| Task |
Could you report every line from the entries that includes the word "Ontdek"?

| Source material |

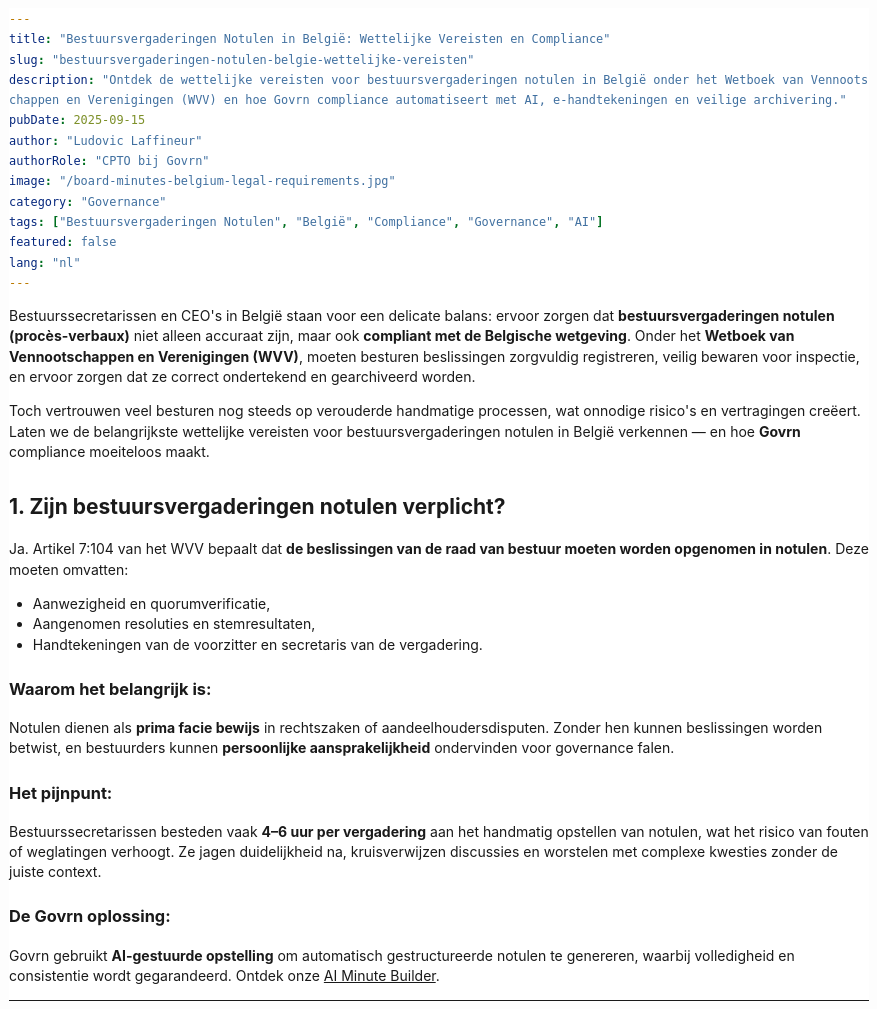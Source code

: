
 ```yaml
---
title: "Bestuursvergaderingen Notulen in België: Wettelijke Vereisten en Compliance"
slug: "bestuursvergaderingen-notulen-belgie-wettelijke-vereisten"
description: "Ontdek de wettelijke vereisten voor bestuursvergaderingen notulen in België onder het Wetboek van Vennootschappen en Verenigingen (WVV) en hoe Govrn compliance automatiseert met AI, e-handtekeningen en veilige archivering."
pubDate: 2025-09-15
author: "Ludovic Laffineur"
authorRole: "CPTO bij Govrn"
image: "/board-minutes-belgium-legal-requirements.jpg"
category: "Governance"
tags: ["Bestuursvergaderingen Notulen", "België", "Compliance", "Governance", "AI"]
featured: false
lang: "nl"
---
```


Bestuurssecretarissen en CEO's in België staan voor een delicate balans: ervoor zorgen dat **bestuursvergaderingen notulen (procès-verbaux)** niet alleen accuraat zijn, maar ook **compliant met de Belgische wetgeving**. Onder het **Wetboek van Vennootschappen en Verenigingen (WVV)**, moeten besturen beslissingen zorgvuldig registreren, veilig bewaren voor inspectie, en ervoor zorgen dat ze correct ondertekend en gearchiveerd worden.

Toch vertrouwen veel besturen nog steeds op verouderde handmatige processen, wat onnodige risico's en vertragingen creëert. Laten we de belangrijkste wettelijke vereisten voor bestuursvergaderingen notulen in België verkennen — en hoe **Govrn** compliance moeiteloos maakt.


## 1. Zijn bestuursvergaderingen notulen verplicht?

Ja. Artikel 7:104 van het WVV bepaalt dat **de beslissingen van de raad van bestuur moeten worden opgenomen in notulen**. Deze moeten omvatten:
- Aanwezigheid en quorumverificatie,
- Aangenomen resoluties en stemresultaten,
- Handtekeningen van de voorzitter en secretaris van de vergadering.

### Waarom het belangrijk is:
Notulen dienen als **prima facie bewijs** in rechtszaken of aandeelhoudersdisputen. Zonder hen kunnen beslissingen worden betwist, en bestuurders kunnen **persoonlijke aansprakelijkheid** ondervinden voor governance falen.

### Het pijnpunt:
Bestuurssecretarissen besteden vaak **4–6 uur per vergadering** aan het handmatig opstellen van notulen, wat het risico van fouten of weglatingen verhoogt. Ze jagen duidelijkheid na, kruisverwijzen discussies en worstelen met complexe kwesties zonder de juiste context.

### De Govrn oplossing:
Govrn gebruikt **AI-gestuurde opstelling** om automatisch gestructureerde notulen te genereren, waarbij volledigheid en consistentie wordt gegarandeerd. Ontdek onze [AI Minute Builder](/features/ai-minute-builder).

---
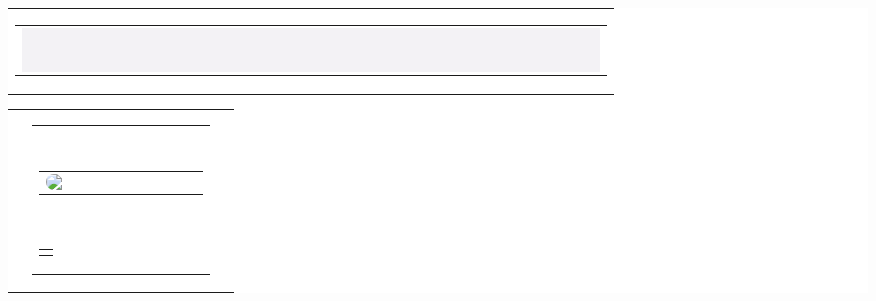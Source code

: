 </td>
</tr>
<tr>
<td height="24" style="height:24px; min-height:24px; line-height:24px;"></td>
</tr>
</table>
</td>
</tr>
</table>
</td>
</tr>
<tr>
<td width="100%" align="center">
<table width="100%" border="0" cellpadding="0" cellspacing="0">
<tr>
<td width="592" align="center">
<table cellspacing="0" cellpadding="0" border="0">
<tr>
<td width="592">
<table cellpadding="0" cellspacing="0" bgcolor="#f3f2f5" height="44" width="100%" style="line-height:44px;height:44px!important;background-color:#f3f2f5;  border-collapse:separate !important;margin:0 auto;text-align:center;">
<tr>
<td> </td>
</tr>
</table>
</td>
</tr>
</table>
</td>
</tr>
</table>
</td>
</tr>
<tr>
<td width="100%">
<table width="100%" cellspacing="0" cellpadding="0" border="0">
<tr>
<td width="100%" align="center" style="vertical-align: middle; background-color:#ffffff;   padding-left:24px; padding-right:24px;" bgcolor="#ffffff">
<table width="100%" border="0" cellpadding="0" cellspacing="0">
<tr>
<td height="24" style="height:24px; min-height:24px; line-height:24px;"></td>
</tr>
<tr>
<td align="center">
<table cellspacing="0" cellpadding="0" border="0">
<tr>
<td style="vertical-align: middle;" width="150" align="center"><img src="https://plugin.markaimg.com/public/b7d4032b/elPXsdHXOj1UmxTcDGifyV75BYeVkD.jpeg" width="150" border="0" style="
        border-radius:75px; min-width:150px; width:150px; height: auto; display: block;"></td>
</tr>
</table>
</td>
</tr>
<tr>
<td height="16" style="height:16px; min-height:16px; line-height:16px;"></td>
</tr>
<tr>
<td style="vertical-align: middle;" width="100%">
<table width="100%" cellspacing="0" cellpadding="0" border="0">
<tr>
<td width="100%" align="center" style="vertical-align: middle; background-color:#ffffff;  " bgcolor="#ffffff">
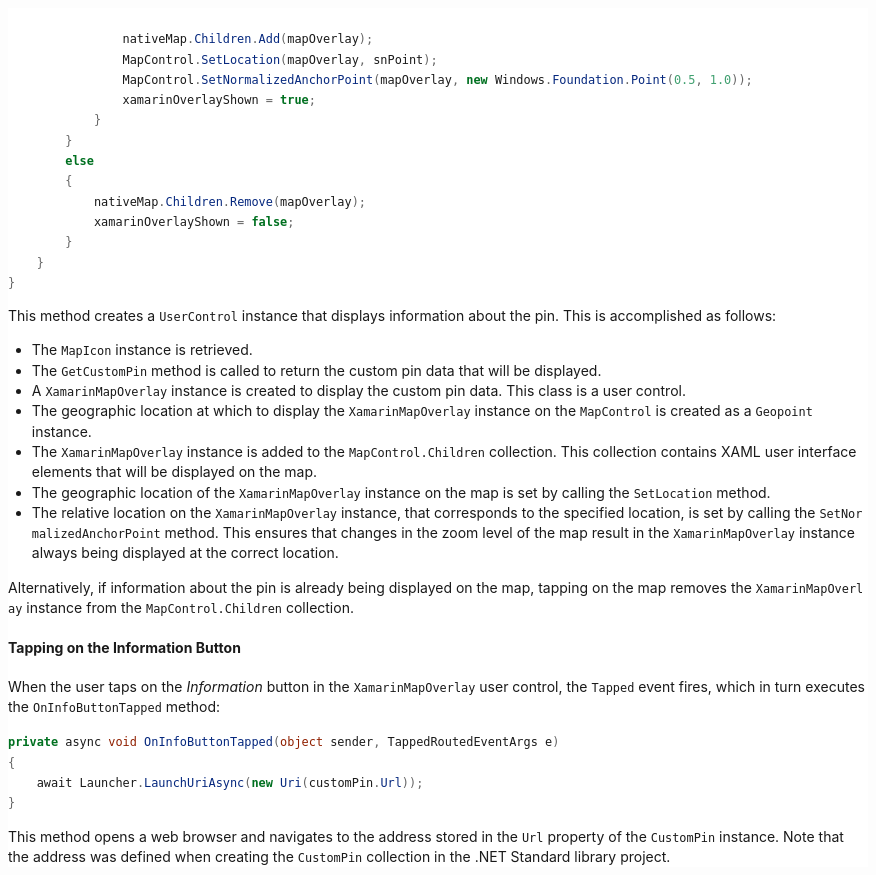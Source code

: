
 ```csharp

                nativeMap.Children.Add(mapOverlay);
                MapControl.SetLocation(mapOverlay, snPoint);
                MapControl.SetNormalizedAnchorPoint(mapOverlay, new Windows.Foundation.Point(0.5, 1.0));
                xamarinOverlayShown = true;
            }
        }
        else
        {
            nativeMap.Children.Remove(mapOverlay);
            xamarinOverlayShown = false;
        }
    }
}
```

This method creates a `UserControl` instance that displays information about the pin. This is accomplished as follows:

- The `MapIcon` instance is retrieved.
- The `GetCustomPin` method is called to return the custom pin data that will be displayed.
- A `XamarinMapOverlay` instance is created to display the custom pin data. This class is a user control.
- The geographic location at which to display the `XamarinMapOverlay` instance on the `MapControl` is created as a `Geopoint` instance.
- The `XamarinMapOverlay` instance is added to the `MapControl.Children` collection. This collection contains XAML user interface elements that will be displayed on the map.
- The geographic location of the `XamarinMapOverlay` instance on the map is set by calling the `SetLocation` method.
- The relative location on the `XamarinMapOverlay` instance, that corresponds to the specified location, is set by calling the `SetNormalizedAnchorPoint` method. This ensures that changes in the zoom level of the map result in the `XamarinMapOverlay` instance always being displayed at the correct location.

Alternatively, if information about the pin is already being displayed on the map, tapping on the map removes the `XamarinMapOverlay` instance from the `MapControl.Children` collection.

#### Tapping on the Information Button

When the user taps on the *Information* button in the `XamarinMapOverlay` user control, the `Tapped` event fires, which in turn executes the `OnInfoButtonTapped` method:

```csharp
private async void OnInfoButtonTapped(object sender, TappedRoutedEventArgs e)
{
    await Launcher.LaunchUriAsync(new Uri(customPin.Url));
}
```

This method opens a web browser and navigates to the address stored in the `Url` property of the `CustomPin` instance. Note that the address was defined when creating the `CustomPin` collection in the .NET Standard library project.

| Task solution |
description: "Ontdek de wettelijke vereisten voor bestuursvergaderingen notulen in België onder het Wetboek van Vennootschappen en Verenigingen (WVV) en hoe Govrn compliance automatiseert met AI, e-handtekeningen en veilige archivering."
Govrn gebruikt **AI-gestuurde opstelling** om automatisch gestructureerde notulen te genereren, waarbij volledigheid en consistentie wordt gegarandeerd. Ontdek onze [AI Minute Builder](/features/ai-minute-builder).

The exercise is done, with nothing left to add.